Alors que Oli tient la bouteille de Meursault, moi les verres, Nicolas ouvrait les huîtres pour les petitsCitrons! du flux tendu vous dis-je!
Arrête de prendre de photos colibri et viens voire un coup avec nous!
Pendant ce temps là , petitCitron continue à manger des huîtres
-"Je veux bien te croire là" semble penser Oli
Une assemblée de Berniques
J'entame une danse du soleil en cueillant le fenouil sauvage pour que les nuages s'en aillent
La Criste-marine, un très belle découverte de cette sortie, colibri nous en a fait goûter en conserve, au vinaigre et huile d'olive, super bon!
Et la Bette maritime, j'adore!
De retour, nous entamons les préparatifs du dîner
Bien laver les berniques, les ébouillanter 30 secondes pour qu'elles se détachent de leur coquille et enlever la tête et les tripes, attention ça éclabousse pas mal.
Une autre assemblée de berniques brozant à la lumière du soleil couchant
Nicolas procède à leur attendrissement à coups de maillet (impossible d'utiliser la même méthode avec les belles-mères); je les cuisine à la sauce tomate avec des oignons et de l'huile d'olive, sel, poivre et un brin de romarin trouvé au bord de la mer. J'ajoute aussi un peu de jus de cuisson rendue par les coques.
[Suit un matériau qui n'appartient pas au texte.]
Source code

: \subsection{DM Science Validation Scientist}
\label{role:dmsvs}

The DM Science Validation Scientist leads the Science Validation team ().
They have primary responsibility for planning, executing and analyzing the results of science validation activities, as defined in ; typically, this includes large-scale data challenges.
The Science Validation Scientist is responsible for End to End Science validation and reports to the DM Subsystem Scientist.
Malgré deux heures de mijotage le soir même et deux heures aussi le lendemain, elles sont restées très résistantes, trop.
Il paraît que nous avons dépasé le point critique de cuisson, au delà il faudrait les laisser cuire vingt ans avant qu'elles ne redeviennent tendres!Mais la sauce avait bon goût.
Les belles coques et les palourdes de notre première pêche à pied;
faire ouvrir les coques, réserver le jus rendu et écoquiller.
Des Agarics, du Bolet et une Clavaire trouvés par Nicolas la veille; la clavaire va agrémenter la pasta aux coques. Faire sauter de l'ail et des échallottes hachées dans du beurre additionné d' une bonne huile d'olive, ajouter le jus des palourdes et des coques en laissant le sable bien au fond (il y en a toujours), laisser réduire, je n'ai pas salé car naturellement le jus l'est déjà. Quand les pâtes sont à point, verser la chair des coques dans la sauce et les mélanger aux spaghettis. Poivrer.
Nicolas a préparé les champignons, mais comme ils ont noirci et réduit à la cuisson il ne les a pas jugés présentables; d'ailleurs on les a mangés le lendemain, ils étaient aussi très bons.
Et pour la fin, le fameux "oyster chowder "de colibri, que moyenCitronVert à commencé à manger même avant que le deuxième bol ne soit servi. Il en a repris ensuite...Pour un premier contact avec la bette maritime ce fût une très très belle découverte. Après toute une après-midi gelée par le vent, MadameCitronVert a accueilli cette soupe comme son salvateur.
Merci à colibri et Nicolas pour toutes leurs photos et aussi pour cette superbe journée et ce deuxième dîner que nous avons clos avec quelques gouttes de grappa qui ont reveillé des souvenirs chez colibri et Oli, dis, tu racconteras l'histoire colibri?